Efforts by railway enthusiasts to save the last remaining X class locomotive from being scrapped played a pivotal role in the establishment of a railway museum and the preservation of examples of many other VR locomotive classes.

In September 1960, the VR announced that the remaining X, D1, D2, D4, E and Y class locomotives were to be withdrawn within the next six months. Members of the Australian Railway Historical Society (ARHS) and a number of VR employees, aware that these locomotive classes were about to vanish just as the S class had six years earlier, began making approaches to the Victorian Railway Commissioners suggesting that an example of each of the various classes still in existence be preserved in a railway museum. On 17 November, the last two X class locomotives in service were withdrawn, and X36 hauled X29 dead-attached back to Newport Workshops where both were to be scrapped. By the end of the year X29 was already largely cut up, and VR employees sympathetic to preservation efforts had moved X36 to the back of the scrapping row to buy it time as negotiations continued over its future. In February 1961 the ARHS met with the VR and succeeded in securing a temporary hold on X36's scrapping until 1 April 1961. When that date passed without resolution, X36 was again moved back to the scrapping row. However, the locomotive was saved when the office of the VR Chief Mechanical Engineer intervened at the eleventh hour and deferred the scrapping.

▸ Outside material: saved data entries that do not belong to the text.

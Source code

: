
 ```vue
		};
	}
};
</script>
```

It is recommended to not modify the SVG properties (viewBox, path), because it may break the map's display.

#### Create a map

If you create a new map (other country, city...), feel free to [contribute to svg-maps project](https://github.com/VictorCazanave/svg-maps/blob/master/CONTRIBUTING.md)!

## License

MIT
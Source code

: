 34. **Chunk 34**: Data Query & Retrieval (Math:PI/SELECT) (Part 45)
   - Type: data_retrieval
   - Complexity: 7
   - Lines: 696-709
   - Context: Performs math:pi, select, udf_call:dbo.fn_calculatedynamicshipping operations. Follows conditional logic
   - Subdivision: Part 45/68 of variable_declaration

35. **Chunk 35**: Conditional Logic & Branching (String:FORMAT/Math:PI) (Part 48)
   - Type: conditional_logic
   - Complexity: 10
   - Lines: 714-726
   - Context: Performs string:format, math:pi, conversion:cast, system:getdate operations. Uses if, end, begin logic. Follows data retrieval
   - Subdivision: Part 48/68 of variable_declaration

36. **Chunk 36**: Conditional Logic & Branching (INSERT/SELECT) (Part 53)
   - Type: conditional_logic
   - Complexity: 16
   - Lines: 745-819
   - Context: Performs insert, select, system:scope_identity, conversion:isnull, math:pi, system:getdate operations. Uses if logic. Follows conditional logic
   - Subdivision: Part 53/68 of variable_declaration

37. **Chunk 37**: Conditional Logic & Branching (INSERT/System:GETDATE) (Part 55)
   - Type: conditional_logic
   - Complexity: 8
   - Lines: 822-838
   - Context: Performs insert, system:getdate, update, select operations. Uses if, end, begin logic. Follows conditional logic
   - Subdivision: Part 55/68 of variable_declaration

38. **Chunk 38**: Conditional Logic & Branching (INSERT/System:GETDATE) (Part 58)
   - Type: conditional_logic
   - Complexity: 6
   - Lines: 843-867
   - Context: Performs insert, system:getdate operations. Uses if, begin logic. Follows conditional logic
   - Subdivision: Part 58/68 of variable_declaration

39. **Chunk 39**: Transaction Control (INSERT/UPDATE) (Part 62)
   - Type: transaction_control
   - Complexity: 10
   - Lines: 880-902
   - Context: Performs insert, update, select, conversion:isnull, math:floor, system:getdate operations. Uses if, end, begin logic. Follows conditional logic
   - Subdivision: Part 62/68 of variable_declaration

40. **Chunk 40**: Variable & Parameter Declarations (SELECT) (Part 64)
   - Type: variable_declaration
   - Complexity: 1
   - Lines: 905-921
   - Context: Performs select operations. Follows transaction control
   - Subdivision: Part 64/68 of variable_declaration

In May 1961, the VR Commissioners accepted the ARHS proposal for the museum and provided locomotives, land, and tracks for its establishment. The Railway Museum opened to the public on 10 November 1962 and X36, withdrawn after 741609 mi of service, is today preserved alongside dozens of other former VR locomotives and rolling stock.

In April 2006, the boiler from scrapped locomotive X30, obtained by CSR Limited in 1959 to provide steam for Australia's first particle board factory in Oberon, New South Wales, was finally retired from service after 47 years service and allocated to a preservation group.